As we walk into the reindeer pasture he continues to call to the (non-existent reindeer), and I also call, with him.
I then say to my grandson, “They are not coming; they are too far away to hear us.”
“Come on, my love,” I say to our grandson, let’s go to the horses, Grandpa is feeding them.”
He throws up his arms, looks one last time to see if he can see the reindeer coming and says, “OK.”
“Brendan do you want to go for a horse ride?” Grandpa asks. Yes, go for a forsey ride.” (You see he can’t pronounce horse yet) so forsey it is.
With the halter and lead rope on Zar, I lift our Grandson onto the horse’s back, with his hands entwined into the mane of the horse he is ready as Grandpa begins leading Zar across the pasture.
With a look of victory on his face, Brendan’s short legs lift and he brings them down onto the horses body repeatedly, saying, “Come on forsey, go find reindeer.”

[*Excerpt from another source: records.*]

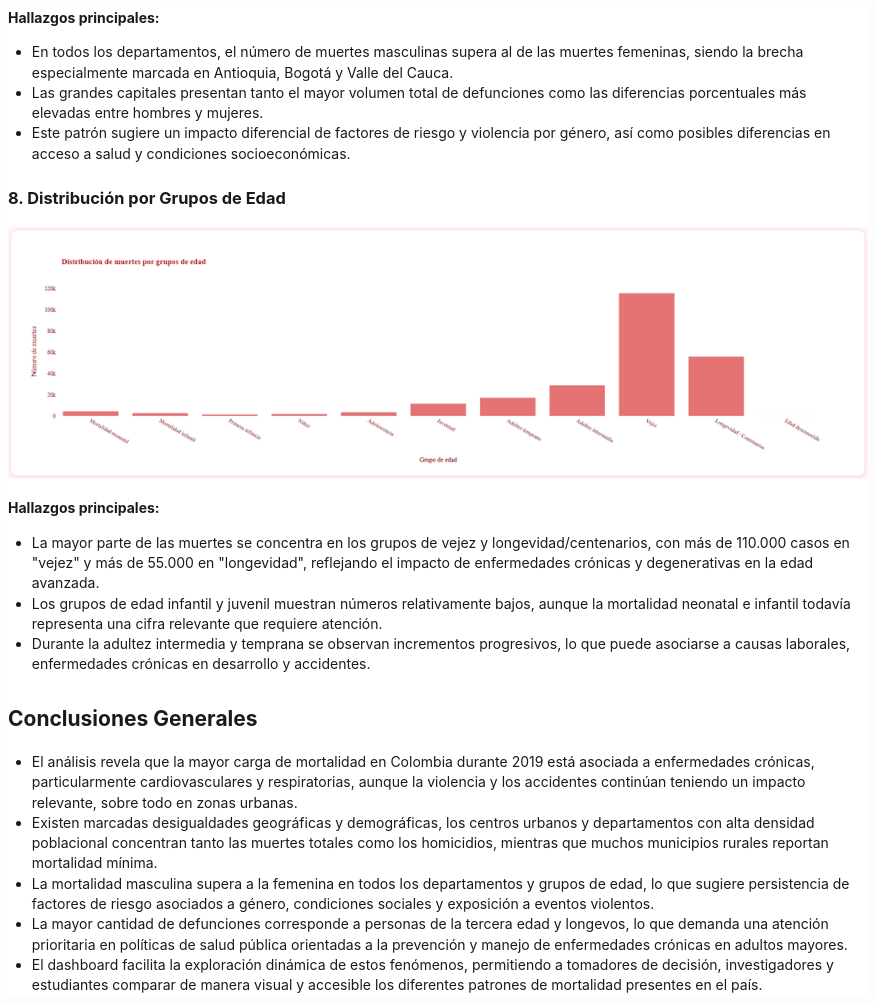**Hallazgos principales:**
- En todos los departamentos, el número de muertes masculinas supera al de las muertes femeninas, siendo la brecha especialmente marcada en Antioquia, Bogotá y Valle del Cauca.
- Las grandes capitales presentan tanto el mayor volumen total de defunciones como las diferencias porcentuales más elevadas entre hombres y mujeres.
- Este patrón sugiere un impacto diferencial de factores de riesgo y violencia por género, así como posibles diferencias en acceso a salud y condiciones socioeconómicas.

### 8. Distribución por Grupos de Edad
![Grupos de Edad](assets/screenshots/hist_edad.png)

**Hallazgos principales:**
- La mayor parte de las muertes se concentra en los grupos de vejez y longevidad/centenarios, con más de 110.000 casos en "vejez" y más de 55.000 en "longevidad", reflejando el impacto de enfermedades crónicas y degenerativas en la edad avanzada.
- Los grupos de edad infantil y juvenil muestran números relativamente bajos, aunque la mortalidad neonatal e infantil todavía representa una cifra relevante que requiere atención.
- Durante la adultez intermedia y temprana se observan incrementos progresivos, lo que puede asociarse a causas laborales, enfermedades crónicas en desarrollo y accidentes.

## Conclusiones Generales

- El análisis revela que la mayor carga de mortalidad en Colombia durante 2019 está asociada a enfermedades crónicas, particularmente cardiovasculares y respiratorias, aunque la violencia y los accidentes continúan teniendo un impacto relevante, sobre todo en zonas urbanas.
- Existen marcadas desigualdades geográficas y demográficas, los centros urbanos y departamentos con alta densidad poblacional concentran tanto las muertes totales como los homicidios, mientras que muchos municipios rurales reportan mortalidad mínima.
- La mortalidad masculina supera a la femenina en todos los departamentos y grupos de edad, lo que sugiere persistencia de factores de riesgo asociados a género, condiciones sociales y exposición a eventos violentos.
- La mayor cantidad de defunciones corresponde a personas de la tercera edad y longevos, lo que demanda una atención prioritaria en políticas de salud pública orientadas a la prevención y manejo de enfermedades crónicas en adultos mayores.
- El dashboard facilita la exploración dinámica de estos fenómenos, permitiendo a tomadores de decisión, investigadores y estudiantes comparar de manera visual y accesible los diferentes patrones de mortalidad presentes en el país.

Tim and I can only look at each-other knowing that we can not tell him, yet!
There is just no way that we can dissuade our grandson from wanting to see or be with the reindeer.
This grandchild of ours grew up with the reindeer. When he was a baby and couldn’t walk, he sat in the feed troughs with reindeer all around him.
He would delight with laughter as they blew their sweet breath into his face. Brendan would crawl from one end of the feed trough to the other end and screech as the reindeer nudged him aside so that they could eat in that exact spot where he sat.
He would grab hold of the antlers of the big bulls or the cows and pull himself into a standing position and try to walk the length of the feed trough, just to fall and try again.
Brendan would pick up feed in his hand, most would fall through for he hadn’t learned to close his fingers, and shove his tiny hand into their mouths, and let the feed drop.
The reindeer never bit, they would use their tongue to push his hand from their mouths.
On the 30th of March 2006, as the spring sitting of the Yukon Legislative Assembly begins, we will remember that it was one year ago that the Yukon Party government, department of Yukon Energy and Mines, department of Environment and the department of Renewable Resources came to our farm and expropriated the reindeer from us.
On May 21st, 2005, the Yukon Party government, department of Yukon Energy and Mines, department of Environment and the department of Renewable Resources, all took part in a most horrific senseless act.
These men (they all know who they are) of these departments massacred 56 innocent reindeer, including four newly born baby calves.
The reindeer were always so patient with this little boy, and he loved them in return.
How can we tell this little boy, that the reindeer that he loves and continually looks for, are gone, forever?
What can we say? How can we tell him?